§ **DIRECTIONS**
Isolate every line in the data with the string "There" and copy it.

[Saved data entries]
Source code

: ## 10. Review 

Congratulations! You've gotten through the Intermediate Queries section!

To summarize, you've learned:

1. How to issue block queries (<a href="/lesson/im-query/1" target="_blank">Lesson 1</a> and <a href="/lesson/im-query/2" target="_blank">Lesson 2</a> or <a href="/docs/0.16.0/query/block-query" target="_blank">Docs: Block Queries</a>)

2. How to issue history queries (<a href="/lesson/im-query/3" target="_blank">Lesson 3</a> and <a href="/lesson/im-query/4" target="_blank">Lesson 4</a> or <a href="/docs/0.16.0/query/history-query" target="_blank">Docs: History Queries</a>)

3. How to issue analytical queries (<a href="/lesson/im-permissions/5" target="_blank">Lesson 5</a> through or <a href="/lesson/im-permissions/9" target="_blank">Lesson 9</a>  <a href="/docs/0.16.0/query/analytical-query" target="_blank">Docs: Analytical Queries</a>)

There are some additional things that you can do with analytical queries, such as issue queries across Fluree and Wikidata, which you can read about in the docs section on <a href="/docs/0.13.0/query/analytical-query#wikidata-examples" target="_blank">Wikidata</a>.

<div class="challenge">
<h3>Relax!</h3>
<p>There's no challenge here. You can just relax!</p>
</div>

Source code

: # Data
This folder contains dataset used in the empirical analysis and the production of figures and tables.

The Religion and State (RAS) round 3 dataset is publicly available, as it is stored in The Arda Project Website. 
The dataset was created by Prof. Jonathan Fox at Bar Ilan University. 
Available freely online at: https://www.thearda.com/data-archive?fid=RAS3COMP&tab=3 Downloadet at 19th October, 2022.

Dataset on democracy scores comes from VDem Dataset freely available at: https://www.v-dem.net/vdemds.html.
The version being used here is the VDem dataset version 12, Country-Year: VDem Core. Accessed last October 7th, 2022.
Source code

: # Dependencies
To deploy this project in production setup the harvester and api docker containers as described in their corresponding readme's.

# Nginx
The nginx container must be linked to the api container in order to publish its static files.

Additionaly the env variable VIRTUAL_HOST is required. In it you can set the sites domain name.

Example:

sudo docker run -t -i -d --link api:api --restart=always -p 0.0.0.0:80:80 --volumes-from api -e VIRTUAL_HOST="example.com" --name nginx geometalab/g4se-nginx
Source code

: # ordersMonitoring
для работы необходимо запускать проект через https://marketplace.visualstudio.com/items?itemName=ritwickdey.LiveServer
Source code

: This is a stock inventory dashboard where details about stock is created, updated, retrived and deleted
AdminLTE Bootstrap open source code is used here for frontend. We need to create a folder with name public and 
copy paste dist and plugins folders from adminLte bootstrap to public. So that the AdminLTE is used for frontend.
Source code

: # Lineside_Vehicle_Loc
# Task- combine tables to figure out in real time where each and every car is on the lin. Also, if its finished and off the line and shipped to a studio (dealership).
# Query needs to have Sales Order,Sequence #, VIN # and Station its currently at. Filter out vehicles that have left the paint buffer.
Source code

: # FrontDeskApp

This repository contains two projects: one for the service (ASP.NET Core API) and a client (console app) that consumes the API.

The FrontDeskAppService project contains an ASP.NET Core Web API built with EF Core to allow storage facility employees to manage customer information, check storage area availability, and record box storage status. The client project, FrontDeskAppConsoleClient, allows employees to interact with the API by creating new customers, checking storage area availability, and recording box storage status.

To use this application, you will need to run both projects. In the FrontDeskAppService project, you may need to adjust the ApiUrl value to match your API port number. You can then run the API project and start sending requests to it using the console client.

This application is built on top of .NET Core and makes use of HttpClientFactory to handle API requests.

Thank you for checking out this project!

§ **RESULT OF THE TASK**
There are some additional things that you can do with analytical queries, such as issue queries across Fluree and Wikidata, which you can read about in the docs section on <a href="/docs/0.13.0/query/analytical-query#wikidata-examples" target="_blank">Wikidata</a>.
<p>There's no challenge here. You can just relax!</p>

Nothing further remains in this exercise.